EXTRACTED RECORDS Block Start

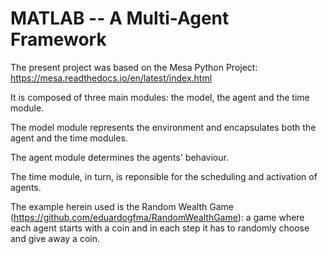 # MATLAB -- A Multi-Agent Framework
The present project was based on the Mesa Python Project: https://mesa.readthedocs.io/en/latest/index.html

It is composed of three main modules: the model, the agent and the time module.

The model module represents the environment and encapsulates both the agent and the time modules.

The agent module determines the agents' behaviour.

The time module, in turn, is reponsible for the scheduling and activation of agents.


The example herein used is the Random Wealth Game (https://github.com/eduardogfma/RandomWealthGame): a game where each agent starts with a coin and in each step it has to randomly choose and give away a coin.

EXTRACTED RECORDS Block End

> _YOUR GOAL_
Word for word, write out the whole listing, keeping none of the pictures.

> _SOLUTION FOR THIS PROBLEM_
 # MATLAB -- A Multi-Agent Framework
The present project was based on the Mesa Python Project: https://mesa.readthedocs.io/en/latest/index.html

It is composed of three main modules: the model, the agent and the time module.

The model module represents the environment and encapsulates both the agent and the time modules.

The agent module determines the agents' behaviour.

The time module, in turn, is reponsible for the scheduling and activation of agents.


The example herein used is the Random Wealth Game (https://github.com/eduardogfma/RandomWealthGame): a game where each agent starts with a coin and in each step it has to randomly choose and give away a coin.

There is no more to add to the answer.